PROBLEM TO WORK ON: Gather the lines below that include the string "standard", copying each in full.

GIVEN ENTRIES:
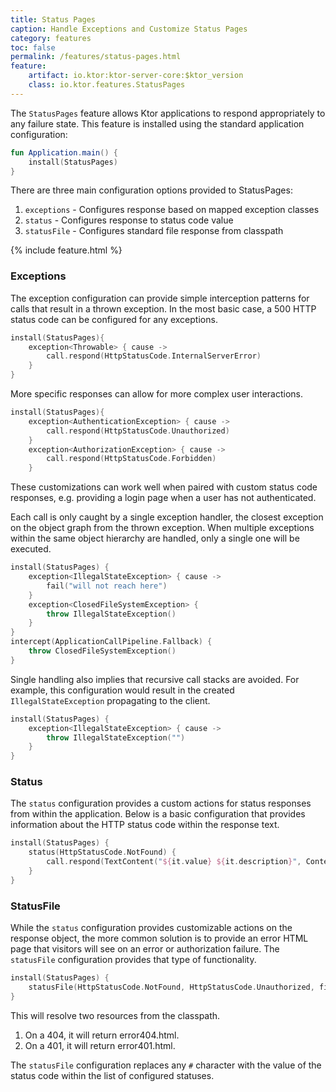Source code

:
 ```yaml
---
title: Status Pages
caption: Handle Exceptions and Customize Status Pages
category: features
toc: false
permalink: /features/status-pages.html
feature:
    artifact: io.ktor:ktor-server-core:$ktor_version
    class: io.ktor.features.StatusPages
---
```


The `StatusPages` feature allows Ktor applications to respond appropriately to any failure state. 
This feature is installed using the standard application configuration:

```kotlin
fun Application.main() {
    install(StatusPages)
}
```

There are three main configuration options provided to StatusPages:

1. `exceptions` - Configures response based on mapped exception classes 
2. `status` - Configures response to status code value
3. `statusFile` - Configures standard file response from classpath

{% include feature.html %}

### Exceptions 

The exception configuration can provide simple interception patterns for calls that result in a thrown exception. In the most basic case, a 500 HTTP status code can be configured for any exceptions.

```kotlin
install(StatusPages){
    exception<Throwable> { cause ->
        call.respond(HttpStatusCode.InternalServerError)
    }
}
```

More specific responses can allow for more complex user interactions.

```kotlin
install(StatusPages){
    exception<AuthenticationException> { cause ->
        call.respond(HttpStatusCode.Unauthorized)
    }
    exception<AuthorizationException> { cause ->
        call.respond(HttpStatusCode.Forbidden)
    }
```

These customizations can work well when paired with custom status code responses, e.g. providing a login page when a user has not authenticated.

Each call is only caught by a single exception handler, the closest exception on the object graph from the thrown exception. When multiple exceptions within the same object hierarchy are handled, only a single one will be executed.

```kotlin
install(StatusPages) {
    exception<IllegalStateException> { cause ->
        fail("will not reach here")
    }
    exception<ClosedFileSystemException> {
        throw IllegalStateException()
    }
}
intercept(ApplicationCallPipeline.Fallback) {
    throw ClosedFileSystemException()
}
```

Single handling also implies that recursive call stacks are avoided. For example, this configuration would result in the created `IllegalStateException` propagating to the client.

```kotlin
install(StatusPages) {
    exception<IllegalStateException> { cause ->
        throw IllegalStateException("")
    }
}
```


### Status 

The `status` configuration provides a custom actions for status responses from within the application. Below is a basic configuration that provides information about the HTTP status code within the response text.

```kotlin
install(StatusPages) {
    status(HttpStatusCode.NotFound) {
        call.respond(TextContent("${it.value} ${it.description}", ContentType.Text.Plain.withCharset(Charsets.UTF_8), it))
    }
}
```

### StatusFile 

While the `status` configuration provides customizable actions on the response object, the more common solution is to provide an error HTML page that visitors will see on an error or authorization failure. The `statusFile` configuration provides that type of functionality.

```kotlin
install(StatusPages) {
    statusFile(HttpStatusCode.NotFound, HttpStatusCode.Unauthorized, filePattern = "error#.html")
}
```

This will resolve two resources from the classpath.

1. On a 404, it will return error404.html.
2. On a 401, it will return error401.html.

The `statusFile` configuration replaces any `#` character with the value of the status code within the list of configured statuses.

YOUR SOLUTION:
This feature is installed using the standard application configuration:
3. `statusFile` - Configures standard file response from classpath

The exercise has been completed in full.